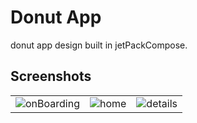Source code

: # Donut App
donut app design built in jetPackCompose.

## Screenshots

|                                                                                                            |                                                                                                            |                                                                                                            |
|:----------------------------------------------------------------------------------------------------------:|:----------------------------------------------------------------------------------------------------------:|:----------------------------------------------------------------------------------------------------------:|
| ![onBoarding](https://github.com/ahmednasserzaza/DonutsApp/assets/30028905/d1d9c3ca-cdc5-4b42-868e-719c46f94af0) |![home](https://github.com/ahmednasserzaza/DonutsApp/assets/30028905/7fdf6d6b-2821-4878-bfc5-aeede067f0a9)|![details](https://github.com/ahmednasserzaza/DonutsApp/assets/30028905/b278e8c3-8b93-44b2-86a8-5cc2086629c4)|
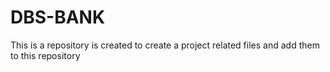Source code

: # DBS-BANK
This is a repository is created to create a project related files and add them to this repository
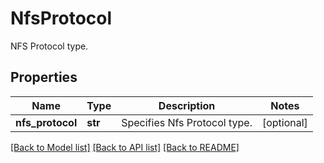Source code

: # NfsProtocol

NFS Protocol type.

## Properties
Name | Type | Description | Notes
------------ | ------------- | ------------- | -------------
**nfs_protocol** | **str** | Specifies Nfs Protocol type. | [optional] 

[[Back to Model list]](../README.md#documentation-for-models) [[Back to API list]](../README.md#documentation-for-api-endpoints) [[Back to README]](../README.md)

▬▬▬▬▬▬▬▬▬▬

### What you have to do
Without the pictures, give the entries above back exactly.

### Task response
Source code

: # Donut App
donut app design built in jetPackCompose.

## Screenshots

|                                                                                                            |                                                                                                            |                                                                                                            |
|:----------------------------------------------------------------------------------------------------------:|:----------------------------------------------------------------------------------------------------------:|:----------------------------------------------------------------------------------------------------------:|
| ![onBoarding](https://github.com/ahmednasserzaza/DonutsApp/assets/30028905/d1d9c3ca-cdc5-4b42-868e-719c46f94af0) |![home](https://github.com/ahmednasserzaza/DonutsApp/assets/30028905/7fdf6d6b-2821-4878-bfc5-aeede067f0a9)|![details](https://github.com/ahmednasserzaza/DonutsApp/assets/30028905/b278e8c3-8b93-44b2-86a8-5cc2086629c4)|
Source code

: # DBS-BANK
This is a repository is created to create a project related files and add them to this repository
Source code

: # NfsProtocol

NFS Protocol type.

## Properties
Name | Type | Description | Notes
------------ | ------------- | ------------- | -------------
**nfs_protocol** | **str** | Specifies Nfs Protocol type. | [optional] 

[[Back to Model list]](../README.md#documentation-for-models) [[Back to API list]](../README.md#documentation-for-api-endpoints) [[Back to README]](../README.md)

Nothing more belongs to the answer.